It may take up to 30 seconds to startup the first time. Once Cattle is running you should see the below message
Startup Succeeded, Listening on port 8080
If you see tons of Java stack traces, then something bad happened. If you can hit http://localhost:8080 and it serves up the UI you should be good to go.
NOTE: If you are running the management server under Docker the listen port might not be 8080 but instead the random port that was chosen by Docker. Run “docker ps” to see which port is mapped to 8080.
Docker v0.9.1+ is required to be installed.
From the hypervisor or Docker server run the following commands to register the node with management server replacing HOST:PORT with the host and port of the mangement server. This is the same port that you used to access the UI.
curl http://<HOST:PORT>/v1/authorized_keys | sudo tee -a /root/.ssh/authorized_keys
curl -X POST http://<HOST:PORT>:8080/v1/agents
When Cattle first starts it generates a SSH key. The above commands will download the public key and then register itself with the Cattle management server.

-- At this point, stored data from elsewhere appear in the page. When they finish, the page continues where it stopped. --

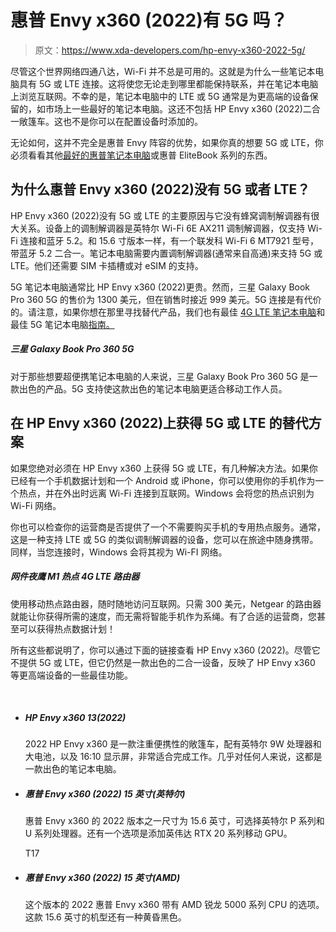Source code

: # 惠普 Envy x360 (2022)有 5G 吗？

> 原文：<https://www.xda-developers.com/hp-envy-x360-2022-5g/>

尽管这个世界网络四通八达，Wi-Fi 并不总是可用的。这就是为什么一些笔记本电脑具有 5G 或 LTE 连接。这将使您无论走到哪里都能保持联系，并在笔记本电脑上浏览互联网。不幸的是，笔记本电脑中的 LTE 或 5G 通常是为更高端的设备保留的，如市场上一些最好的笔记本电脑。这还不包括 HP Envy x360 (2022)二合一敞篷车。这也不是你可以在配置设备时添加的。

无论如何，这并不完全是惠普 Envy 阵容的优势，如果你真的想要 5G 或 LTE，你必须看看其他[最好的惠普笔记本电脑](https://www.xda-developers.com/best-hp-laptops/)或惠普 EliteBook 系列的东西。

## 为什么惠普 Envy x360 (2022)没有 5G 或者 LTE？

HP Envy x360 (2022)没有 5G 或 LTE 的主要原因与它没有蜂窝调制解调器有很大关系。设备上的调制解调器是英特尔 Wi-Fi 6E AX211 调制解调器，仅支持 Wi-Fi 连接和蓝牙 5.2。和 15.6 寸版本一样，有一个联发科 Wi-Fi 6 MT7921 型号，带蓝牙 5.2 二合一。笔记本电脑需要内置调制解调器(通常来自高通)来支持 5G 或 LTE。他们还需要 SIM 卡插槽或对 eSIM 的支持。

5G 笔记本电脑通常比 HP Envy x360 (2022)更贵。然而，三星 Galaxy Book Pro 360 5G 的售价为 1300 美元，但在销售时接近 999 美元。5G 连接是有代价的。请注意，如果你想在那里寻找替代产品，我们也有最佳 [4G LTE 笔记本电脑](https://www.xda-developers.com/best-4g-lte-laptops/)和最佳 5G 笔记本电脑[指南。](https://www.xda-developers.com/best-5g-laptops/)

##### 三星 Galaxy Book Pro 360 5G

对于那些想要超便携笔记本电脑的人来说，三星 Galaxy Book Pro 360 5G 是一款出色的产品。5G 支持使这款出色的笔记本电脑更适合移动工作人员。

## 在 HP Envy x360 (2022)上获得 5G 或 LTE 的替代方案

如果您绝对必须在 HP Envy x360 上获得 5G 或 LTE，有几种解决方法。如果你已经有一个手机数据计划和一个 Android 或 iPhone，你可以使用你的手机作为一个热点，并在外出时远离 Wi-Fi 连接到互联网。Windows 会将您的热点识别为 Wi-Fi 网络。

你也可以检查你的运营商是否提供了一个不需要购买手机的专用热点服务。通常，这是一种支持 LTE 或 5G 的类似调制解调器的设备，您可以在旅途中随身携带。同样，当您连接时，Windows 会将其视为 Wi-FI 网络。

##### 网件夜鹰 M1 热点 4G LTE 路由器

使用移动热点路由器，随时随地访问互联网。只需 300 美元，Netgear 的路由器就能让你获得所需的速度，而无需将智能手机作为系绳。有了合适的运营商，您甚至可以获得热点数据计划！

所有这些都说明了，你可以通过下面的链接查看 HP Envy x360 (2022)。尽管它不提供 5G 或 LTE，但它仍然是一款出色的二合一设备，反映了 HP Envy x360 等更高端设备的一些最佳功能。

​​​​​​​

*   ##### HP Envy x360 13(2022)

    2022 HP Envy x360 是一款注重便携性的敞篷车，配有英特尔 9W 处理器和大电池，以及 16:10 显示屏，非常适合完成工作。几乎对任何人来说，这都是一款出色的笔记本电脑。

*   ##### 惠普 Envy x360 (2022) 15 英寸(英特尔)

    惠普 Envy x360 的 2022 版本之一尺寸为 15.6 英寸，可选择英特尔 P 系列和 U 系列处理器。还有一个选项是添加英伟达 RTX 20 系列移动 GPU。

    T17
*   ##### 惠普 Envy x360 (2022) 15 英寸(AMD)

    这个版本的 2022 惠普 Envy x360 带有 AMD 锐龙 5000 系列 CPU 的选项。这款 15.6 英寸的机型还有一种黄昏黑色。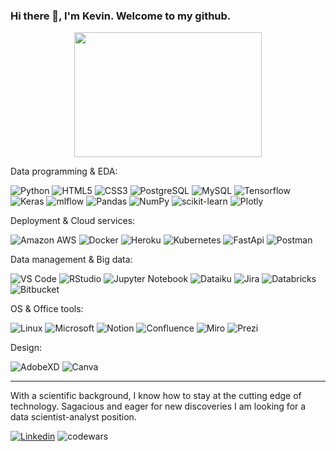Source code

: ### Hi there 👋, I'm Kevin. Welcome to my github.


<div id="header" align="center">
  <img src="https://media.giphy.com/media/qgQUggAC3Pfv687qPC/giphy.gif" width="300" height="200"/>
</div>


Data programming & EDA:

![Python](https://img.shields.io/badge/-Python-3776AB?style=flat-square&logo=Python&logoColor=white)
![HTML5](https://img.shields.io/badge/-HTML5-E34F26?style=flat-square&logo=html5&logoColor=white)
![CSS3](https://img.shields.io/badge/-CSS3-1572B6?style=flat-square&logo=css3)
![PostgreSQL](https://img.shields.io/badge/-PostgreSQL-316192?style=flat-square&logo=postgresql&logoColor=white)
![MySQL](https://img.shields.io/badge/-MySQL-005C84?style=flat-square&logo=mysql&logoColor=white)
![Tensorflow](https://img.shields.io/badge/TensorFlow-FF6F00?style=flat-square&logo=tensorflow&logoColor=white)
![Keras](https://img.shields.io/badge/Keras-%23D00000.svg?style=flat-square&logo=Keras&logoColor=white)
![mlflow](https://img.shields.io/badge/mlflow-%23d9ead3.svg?style=flat-square&logo=numpy&logoColor=blue)
![Pandas](https://img.shields.io/badge/pandas-%23150458.svg?style=flat-square&logo=pandas&logoColor=white)
![NumPy](https://img.shields.io/badge/numpy-%23013243.svg?style=flat-square&logo=numpy&logoColor=white)
![scikit-learn](https://img.shields.io/badge/scikit--learn-%23F7931E.svg?style=flat-square&logo=scikit-learn&logoColor=white)
![Plotly](https://img.shields.io/badge/Plotly-%233F4F75.svg?style=flat-square&logo=plotly&logoColor=white)

Deployment & Cloud services:

![Amazon AWS](https://img.shields.io/badge/Amazon%20AWS-232F3E?style=flat-square&logo=amazon-aws)
![Docker](https://img.shields.io/badge/-Docker-003F8C?style=flat-square&logo=docker)
![Heroku](https://img.shields.io/badge/-Heroku-430098?style=flat-square&logo=heroku)
![Kubernetes](https://img.shields.io/badge/-Kubernetes-white?style=flat-square&logo=Kubernetes)
![FastApi](https://img.shields.io/badge/Fastapi-00C7B7?style=flat-square&logo=Fastapi&logoColor=white)
![Postman](https://img.shields.io/badge/Postman-FF6C37?style=flat-square&logo=postman&logoColor=white)

Data management & Big data:

![VS Code](https://img.shields.io/badge/-VSCode-%23007ACC?style=flat-square&logo=visual-studio-code)
![RStudio](https://img.shields.io/badge/RStudio-4285F4?style=flat-square&logo=rstudio&logoColor=white)
![Jupyter Notebook](https://img.shields.io/badge/-Jupyter-white?style=flat-square&logo=Jupyter)
![Dataiku](https://img.shields.io/badge/Dataiku-2AB1AC?style=flat-square&logo=dataiku&logoColor=white)
![Jira](https://img.shields.io/badge/Jira-0052CC?style=flat-square&logo=Jira&logoColor=white)
![Databricks](https://img.shields.io/badge/Databricks-FF3621?style=flat-square&logo=Databricks&logoColor=white)
![Bitbucket](https://img.shields.io/badge/bitbucket-%230047B3.svg?style=flat-square&logo=bitbucket&logoColor=white)

OS & Office tools:

![Linux](https://img.shields.io/badge/Linux-FCC624?style=flat-square&logo=linux&logoColor=black)
![Microsoft](https://img.shields.io/badge/Microsoft_Office-D83B01?style=flat-square&logo=microsoft-office&logoColor=white)
![Notion](https://img.shields.io/badge/Notion-000000?style=flat-square&logo=notion&logoColor=white)
![Confluence](https://img.shields.io/badge/confluence-%23172BF4.svg?style=flat-square&logo=confluence&logoColor=white)
![Miro](https://img.shields.io/badge/Miro-050038?style=flat-square&logo=Miro&logoColor=white)
![Prezi](https://img.shields.io/badge/Prezi-3181FF?style=flat-squarege&logo=prezi&logoColor=white)

Design:

![AdobeXD](https://img.shields.io/badge/Adobe%20XD-470137?style=flat-square&logo=Adobe%20XD&logoColor=#FF61F6)
![Canva](https://img.shields.io/badge/Canva-%2300C4CC.svg?&style=flat-square&logo=Canva&logoColor=white)



-------------------------------------------------------------------------------------------------------------

With a scientific background, I know how to stay at the cutting edge of technology. Sagacious and eager for new discoveries I am looking for a data scientist-analyst position.

[![Linkedin](https://img.shields.io/badge/LinkedIn-0077B5?style=flat-square&logo=linkedin&logoColor=white)](https://www.linkedin.com/in/kevin-goupil-5a74a891/)
![codewars](https://www.codewars.com/users/kevingfox/badges/micro)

The default communication transport between the management server and the host is SSH. There are other approaches, but SSH is the simplest and most secure approach for Linux based hosts.
If you hit http://localhost:8080/v1/agents you should see one agent and the state should be “active.” If the state is not active within five minutes, then it probably didn’t work.
If the agent is active go to http://localhost:8080/v1/hosts and within one minute you should see one host that is active.
You can now open the UI to http://localhost:8080/v1/containers and click “Create.” Enter a imageUuid in the format “docker:name” for example “docker:cattle/server” or “docker:ubuntu” and a command, like “sleep 120.”
Refer to https://github.com/boot2docker/boot2docker for instructions to install boot2docker.
The super short instructions for installing boot2docker on OS X are:
brew update
brew install boot2docker
boot2docker init
boot2docker up
Log into boot2docker with boot2docker ssh -L 8080:localhost:8080. This will forward port 8080 from your laptop/desktop to the VirtualBox VM. boot2docker does not handle setting up port forwards, so adding -L 8080:localhost:8080 is essential if you wish to access the API/UI of Cattle.
boot2docker ssh -L 8080:localhost:8080
The password is tcuser
docker run -d -p 8080:8080 cattle/server
mkdir -p /home/docker/.ssh
chmod 700 /home/docker/.ssh
curl -s http://localhost:8080/v1/authorized_keys | tee -a /home/docker/.ssh/authorized_keys
curl -X POST http://localhost:8080/v1/agents -F user=docker
It may take a couple minutes to register the server because the server must pull a special image to run the agent under.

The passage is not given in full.